**Records shown**
┏━━
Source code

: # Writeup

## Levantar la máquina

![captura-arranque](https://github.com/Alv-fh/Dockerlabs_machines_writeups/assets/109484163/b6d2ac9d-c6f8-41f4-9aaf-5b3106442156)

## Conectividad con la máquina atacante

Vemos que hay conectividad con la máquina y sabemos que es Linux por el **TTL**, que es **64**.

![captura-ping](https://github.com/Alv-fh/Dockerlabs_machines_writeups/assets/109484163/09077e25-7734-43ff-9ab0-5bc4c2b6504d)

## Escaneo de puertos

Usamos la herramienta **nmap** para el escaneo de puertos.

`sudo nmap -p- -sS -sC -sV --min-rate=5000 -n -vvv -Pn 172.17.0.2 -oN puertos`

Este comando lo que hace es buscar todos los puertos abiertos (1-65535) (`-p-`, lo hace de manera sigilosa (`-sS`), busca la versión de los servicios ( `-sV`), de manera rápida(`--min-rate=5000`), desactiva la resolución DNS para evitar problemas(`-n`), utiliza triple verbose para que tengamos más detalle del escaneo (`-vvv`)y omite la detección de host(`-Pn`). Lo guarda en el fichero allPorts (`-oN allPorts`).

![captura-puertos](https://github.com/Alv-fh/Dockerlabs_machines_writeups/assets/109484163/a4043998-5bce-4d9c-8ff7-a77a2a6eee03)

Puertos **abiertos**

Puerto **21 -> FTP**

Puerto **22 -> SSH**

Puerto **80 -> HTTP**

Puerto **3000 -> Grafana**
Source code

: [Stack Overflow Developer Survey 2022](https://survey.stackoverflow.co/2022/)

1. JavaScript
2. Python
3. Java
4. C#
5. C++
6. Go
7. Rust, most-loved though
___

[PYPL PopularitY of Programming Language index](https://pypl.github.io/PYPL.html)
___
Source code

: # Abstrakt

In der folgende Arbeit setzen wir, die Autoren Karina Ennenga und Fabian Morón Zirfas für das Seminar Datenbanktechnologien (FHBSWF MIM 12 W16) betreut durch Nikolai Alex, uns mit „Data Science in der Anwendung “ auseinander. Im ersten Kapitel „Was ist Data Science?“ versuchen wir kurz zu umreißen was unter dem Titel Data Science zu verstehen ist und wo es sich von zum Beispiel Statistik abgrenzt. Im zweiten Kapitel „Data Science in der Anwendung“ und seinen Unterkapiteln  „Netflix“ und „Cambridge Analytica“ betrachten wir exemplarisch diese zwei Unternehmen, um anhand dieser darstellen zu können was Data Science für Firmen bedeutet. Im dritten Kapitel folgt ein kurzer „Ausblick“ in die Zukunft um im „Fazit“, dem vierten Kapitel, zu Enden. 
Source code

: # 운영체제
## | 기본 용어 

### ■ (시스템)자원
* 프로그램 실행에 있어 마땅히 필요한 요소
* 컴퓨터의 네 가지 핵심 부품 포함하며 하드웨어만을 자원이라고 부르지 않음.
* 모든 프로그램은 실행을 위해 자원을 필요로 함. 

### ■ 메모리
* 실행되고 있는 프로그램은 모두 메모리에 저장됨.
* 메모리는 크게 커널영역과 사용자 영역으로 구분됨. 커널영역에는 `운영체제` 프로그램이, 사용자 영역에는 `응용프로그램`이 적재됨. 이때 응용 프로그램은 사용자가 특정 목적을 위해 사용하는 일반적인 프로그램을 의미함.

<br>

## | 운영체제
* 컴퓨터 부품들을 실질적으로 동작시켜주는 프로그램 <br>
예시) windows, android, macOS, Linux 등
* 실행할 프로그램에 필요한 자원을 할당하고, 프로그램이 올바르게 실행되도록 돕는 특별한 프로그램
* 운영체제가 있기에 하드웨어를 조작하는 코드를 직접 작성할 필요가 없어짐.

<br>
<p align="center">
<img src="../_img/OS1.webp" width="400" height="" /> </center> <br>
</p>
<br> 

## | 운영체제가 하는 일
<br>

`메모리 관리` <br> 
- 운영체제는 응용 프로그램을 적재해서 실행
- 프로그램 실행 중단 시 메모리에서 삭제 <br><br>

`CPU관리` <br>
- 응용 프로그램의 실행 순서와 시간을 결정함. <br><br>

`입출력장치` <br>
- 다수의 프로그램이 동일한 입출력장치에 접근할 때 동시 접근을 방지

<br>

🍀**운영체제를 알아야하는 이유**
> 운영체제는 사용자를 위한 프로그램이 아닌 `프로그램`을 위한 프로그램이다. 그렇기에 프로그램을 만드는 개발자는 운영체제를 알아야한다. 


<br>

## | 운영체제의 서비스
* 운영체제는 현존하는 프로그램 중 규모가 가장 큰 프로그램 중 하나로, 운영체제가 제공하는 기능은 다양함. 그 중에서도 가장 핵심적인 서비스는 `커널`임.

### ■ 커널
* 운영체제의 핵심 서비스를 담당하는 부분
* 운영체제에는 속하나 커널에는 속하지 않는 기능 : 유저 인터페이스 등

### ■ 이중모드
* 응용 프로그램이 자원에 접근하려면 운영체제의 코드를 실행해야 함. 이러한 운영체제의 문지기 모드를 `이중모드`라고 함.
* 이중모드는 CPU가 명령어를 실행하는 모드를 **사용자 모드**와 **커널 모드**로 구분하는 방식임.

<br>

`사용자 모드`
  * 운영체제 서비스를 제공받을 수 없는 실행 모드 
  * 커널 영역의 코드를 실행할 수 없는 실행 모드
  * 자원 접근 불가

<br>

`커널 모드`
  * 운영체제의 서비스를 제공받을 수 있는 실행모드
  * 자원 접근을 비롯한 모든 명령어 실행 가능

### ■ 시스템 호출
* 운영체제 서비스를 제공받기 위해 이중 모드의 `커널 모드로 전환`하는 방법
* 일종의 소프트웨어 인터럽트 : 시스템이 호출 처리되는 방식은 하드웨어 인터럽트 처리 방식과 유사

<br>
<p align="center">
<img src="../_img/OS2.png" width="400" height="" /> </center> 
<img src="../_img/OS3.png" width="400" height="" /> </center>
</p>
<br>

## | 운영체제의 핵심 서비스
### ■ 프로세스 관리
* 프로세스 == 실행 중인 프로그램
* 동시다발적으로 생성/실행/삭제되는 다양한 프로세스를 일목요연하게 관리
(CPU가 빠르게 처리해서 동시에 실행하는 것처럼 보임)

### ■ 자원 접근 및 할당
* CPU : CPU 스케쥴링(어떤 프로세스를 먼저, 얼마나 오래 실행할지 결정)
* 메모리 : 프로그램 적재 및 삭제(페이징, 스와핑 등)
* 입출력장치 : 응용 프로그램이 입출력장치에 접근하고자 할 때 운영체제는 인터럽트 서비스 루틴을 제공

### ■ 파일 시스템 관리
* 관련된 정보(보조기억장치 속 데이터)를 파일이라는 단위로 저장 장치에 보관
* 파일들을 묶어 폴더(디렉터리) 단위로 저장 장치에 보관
┗━━
**Task requirements**
The records above should be duplicated in full, exactly as given.

**Task response**
Source code

: # Writeup

## Levantar la máquina

![captura-arranque](https://github.com/Alv-fh/Dockerlabs_machines_writeups/assets/109484163/b6d2ac9d-c6f8-41f4-9aaf-5b3106442156)

## Conectividad con la máquina atacante

Vemos que hay conectividad con la máquina y sabemos que es Linux por el **TTL**, que es **64**.

![captura-ping](https://github.com/Alv-fh/Dockerlabs_machines_writeups/assets/109484163/09077e25-7734-43ff-9ab0-5bc4c2b6504d)

## Escaneo de puertos

Usamos la herramienta **nmap** para el escaneo de puertos.

`sudo nmap -p- -sS -sC -sV --min-rate=5000 -n -vvv -Pn 172.17.0.2 -oN puertos`

Este comando lo que hace es buscar todos los puertos abiertos (1-65535) (`-p-`, lo hace de manera sigilosa (`-sS`), busca la versión de los servicios ( `-sV`), de manera rápida(`--min-rate=5000`), desactiva la resolución DNS para evitar problemas(`-n`), utiliza triple verbose para que tengamos más detalle del escaneo (`-vvv`)y omite la detección de host(`-Pn`). Lo guarda en el fichero allPorts (`-oN allPorts`).

![captura-puertos](https://github.com/Alv-fh/Dockerlabs_machines_writeups/assets/109484163/a4043998-5bce-4d9c-8ff7-a77a2a6eee03)

Puertos **abiertos**

Puerto **21 -> FTP**

Puerto **22 -> SSH**

Puerto **80 -> HTTP**

Puerto **3000 -> Grafana**
Source code

: [Stack Overflow Developer Survey 2022](https://survey.stackoverflow.co/2022/)

1. JavaScript
2. Python
3. Java
4. C#
5. C++
6. Go
7. Rust, most-loved though
___

[PYPL PopularitY of Programming Language index](https://pypl.github.io/PYPL.html)
___
Source code

: # Abstrakt

In der folgende Arbeit setzen wir, die Autoren Karina Ennenga und Fabian Morón Zirfas für das Seminar Datenbanktechnologien (FHBSWF MIM 12 W16) betreut durch Nikolai Alex, uns mit „Data Science in der Anwendung “ auseinander. Im ersten Kapitel „Was ist Data Science?“ versuchen wir kurz zu umreißen was unter dem Titel Data Science zu verstehen ist und wo es sich von zum Beispiel Statistik abgrenzt. Im zweiten Kapitel „Data Science in der Anwendung“ und seinen Unterkapiteln  „Netflix“ und „Cambridge Analytica“ betrachten wir exemplarisch diese zwei Unternehmen, um anhand dieser darstellen zu können was Data Science für Firmen bedeutet. Im dritten Kapitel folgt ein kurzer „Ausblick“ in die Zukunft um im „Fazit“, dem vierten Kapitel, zu Enden. 
Source code

: # 운영체제
## | 기본 용어 

### ■ (시스템)자원
* 프로그램 실행에 있어 마땅히 필요한 요소
* 컴퓨터의 네 가지 핵심 부품 포함하며 하드웨어만을 자원이라고 부르지 않음.
* 모든 프로그램은 실행을 위해 자원을 필요로 함. 

### ■ 메모리
* 실행되고 있는 프로그램은 모두 메모리에 저장됨.
* 메모리는 크게 커널영역과 사용자 영역으로 구분됨. 커널영역에는 `운영체제` 프로그램이, 사용자 영역에는 `응용프로그램`이 적재됨. 이때 응용 프로그램은 사용자가 특정 목적을 위해 사용하는 일반적인 프로그램을 의미함.

<br>

## | 운영체제
* 컴퓨터 부품들을 실질적으로 동작시켜주는 프로그램 <br>
예시) windows, android, macOS, Linux 등
* 실행할 프로그램에 필요한 자원을 할당하고, 프로그램이 올바르게 실행되도록 돕는 특별한 프로그램
* 운영체제가 있기에 하드웨어를 조작하는 코드를 직접 작성할 필요가 없어짐.

<br>
<p align="center">
<img src="../_img/OS1.webp" width="400" height="" /> </center> <br>
</p>
<br> 

## | 운영체제가 하는 일
<br>

`메모리 관리` <br> 
- 운영체제는 응용 프로그램을 적재해서 실행
- 프로그램 실행 중단 시 메모리에서 삭제 <br><br>

`CPU관리` <br>
- 응용 프로그램의 실행 순서와 시간을 결정함. <br><br>

`입출력장치` <br>
- 다수의 프로그램이 동일한 입출력장치에 접근할 때 동시 접근을 방지

<br>

🍀**운영체제를 알아야하는 이유**
> 운영체제는 사용자를 위한 프로그램이 아닌 `프로그램`을 위한 프로그램이다. 그렇기에 프로그램을 만드는 개발자는 운영체제를 알아야한다. 


<br>

## | 운영체제의 서비스
* 운영체제는 현존하는 프로그램 중 규모가 가장 큰 프로그램 중 하나로, 운영체제가 제공하는 기능은 다양함. 그 중에서도 가장 핵심적인 서비스는 `커널`임.

### ■ 커널
* 운영체제의 핵심 서비스를 담당하는 부분
* 운영체제에는 속하나 커널에는 속하지 않는 기능 : 유저 인터페이스 등

### ■ 이중모드
* 응용 프로그램이 자원에 접근하려면 운영체제의 코드를 실행해야 함. 이러한 운영체제의 문지기 모드를 `이중모드`라고 함.
* 이중모드는 CPU가 명령어를 실행하는 모드를 **사용자 모드**와 **커널 모드**로 구분하는 방식임.

<br>

`사용자 모드`
  * 운영체제 서비스를 제공받을 수 없는 실행 모드 
  * 커널 영역의 코드를 실행할 수 없는 실행 모드
  * 자원 접근 불가

<br>

`커널 모드`
  * 운영체제의 서비스를 제공받을 수 있는 실행모드
  * 자원 접근을 비롯한 모든 명령어 실행 가능

### ■ 시스템 호출
* 운영체제 서비스를 제공받기 위해 이중 모드의 `커널 모드로 전환`하는 방법
* 일종의 소프트웨어 인터럽트 : 시스템이 호출 처리되는 방식은 하드웨어 인터럽트 처리 방식과 유사

<br>
<p align="center">
<img src="../_img/OS2.png" width="400" height="" /> </center> 
<img src="../_img/OS3.png" width="400" height="" /> </center>
</p>
<br>

## | 운영체제의 핵심 서비스
### ■ 프로세스 관리
* 프로세스 == 실행 중인 프로그램
* 동시다발적으로 생성/실행/삭제되는 다양한 프로세스를 일목요연하게 관리
(CPU가 빠르게 처리해서 동시에 실행하는 것처럼 보임)

### ■ 자원 접근 및 할당
* CPU : CPU 스케쥴링(어떤 프로세스를 먼저, 얼마나 오래 실행할지 결정)
* 메모리 : 프로그램 적재 및 삭제(페이징, 스와핑 등)
* 입출력장치 : 응용 프로그램이 입출력장치에 접근하고자 할 때 운영체제는 인터럽트 서비스 루틴을 제공

### ■ 파일 시스템 관리
* 관련된 정보(보조기억장치 속 데이터)를 파일이라는 단위로 저장 장치에 보관
* 파일들을 묶어 폴더(디렉터리) 단위로 저장 장치에 보관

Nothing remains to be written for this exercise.